Start from a place of comfort. Whatever technology you are comfortable with, that you like the most, spend time working with that. Because again the job search is hard and straining so you don’t want to drain yourself further by working on something you don’t necessarily resonate with. If you genuinely love python, spend time working on python. If you love writing SQL queries, do that. Latch on to that thing where you find joy and build on top of that.

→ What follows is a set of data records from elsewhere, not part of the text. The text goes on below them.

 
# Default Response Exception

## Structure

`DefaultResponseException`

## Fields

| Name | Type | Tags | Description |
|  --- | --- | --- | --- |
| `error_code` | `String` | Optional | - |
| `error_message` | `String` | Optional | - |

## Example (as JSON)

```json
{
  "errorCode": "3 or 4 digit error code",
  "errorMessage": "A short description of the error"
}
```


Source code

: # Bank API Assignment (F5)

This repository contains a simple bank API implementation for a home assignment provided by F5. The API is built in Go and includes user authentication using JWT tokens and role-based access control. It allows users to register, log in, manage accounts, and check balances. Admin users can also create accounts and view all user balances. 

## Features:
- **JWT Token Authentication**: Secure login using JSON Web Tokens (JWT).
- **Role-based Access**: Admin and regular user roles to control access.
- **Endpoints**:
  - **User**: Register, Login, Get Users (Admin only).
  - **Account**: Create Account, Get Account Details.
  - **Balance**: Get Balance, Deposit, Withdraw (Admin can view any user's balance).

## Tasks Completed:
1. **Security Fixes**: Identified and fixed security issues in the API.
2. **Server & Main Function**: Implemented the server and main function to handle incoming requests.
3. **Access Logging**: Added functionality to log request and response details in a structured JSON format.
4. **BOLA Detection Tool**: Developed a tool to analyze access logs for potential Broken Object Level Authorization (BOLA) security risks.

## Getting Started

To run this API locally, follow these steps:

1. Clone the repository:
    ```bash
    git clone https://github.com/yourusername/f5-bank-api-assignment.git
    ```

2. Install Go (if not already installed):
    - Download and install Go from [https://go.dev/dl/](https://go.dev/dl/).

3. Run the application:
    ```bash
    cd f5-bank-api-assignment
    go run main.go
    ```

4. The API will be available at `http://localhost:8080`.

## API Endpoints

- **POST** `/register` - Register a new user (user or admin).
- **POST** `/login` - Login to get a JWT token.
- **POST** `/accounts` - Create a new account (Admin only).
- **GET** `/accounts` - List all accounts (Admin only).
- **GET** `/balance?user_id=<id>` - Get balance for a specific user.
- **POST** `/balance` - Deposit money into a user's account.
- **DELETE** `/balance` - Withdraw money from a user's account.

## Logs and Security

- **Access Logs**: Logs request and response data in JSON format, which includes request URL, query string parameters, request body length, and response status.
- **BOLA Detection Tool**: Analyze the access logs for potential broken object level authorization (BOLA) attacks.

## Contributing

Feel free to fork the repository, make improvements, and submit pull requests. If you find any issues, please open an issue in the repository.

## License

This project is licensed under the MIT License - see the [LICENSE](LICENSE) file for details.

In addition to those things I would strongly recommend finding some way to work AI (LLM) into your project. Maybe coming up with some kind of chat based feature, or having that interact with APIs is fascinating. If there’s some kind of data set that you’re interested in you can incorporate into a project. And that’s not even including the audio and visual aspects. There’s so much that can be explored and it just takes creativity and imagination.

Who should they talk to about their project?

The short answer is everybody. The more structured answer:  start with the people that will support you, that will rally you, that will say “yeah this sounds cool go for it”, those yes people in your world. Once you’ve gotten a little bit along the way in that process you kind of have to step out of the comfort zone and start showing it to the people that might be a little more critical of the work because that’s important too. Just because you might have the best button in the world it doesn’t mean it actually serves a meaningful purpose. At some point you have to start getting that kind of feedback from other people that’ll check you a little bit and that’s a place of growth. At some point just share it with everybody! Because you’ve made something that’s going to be meaningful, or useful, or cool. Or maybe it connects you with a hiring manager that says “I like your work, why don’t we see if we can find a place for you.”  

What have people said about your app?

A whole spectrum of things. There’s been a lot of (great!) feedback that I’ve had to take in because ideas I’ve had haven’t necessarily translated and so there’s ongoing work on doing that.

On a larger positive scope, just a general sense of excitement, encouragement, positivity, and just general goodness. People have been very impressed and eager to see me complete this! They seem to see a place for my app in their lives. I’ve heard numerous times:  “When is this done so I can use it.?” To hear a statement like that from somebody else is exciting! It’s exciting to achieve that, and then I’m thinking what else am i capable of?  

Any last words of wisdom for job seekers?

Find something that you care about and make something out of it. That way you have something that you have control of that gives you a little bit of energy that gets taken away by the rejections or the silence of applications, and don’t be afraid to show what you’ve done because if you care about it and you value the work you’re doing, then other people will see that and that’s going to make a very strong impact. You never know where that’s going to take you.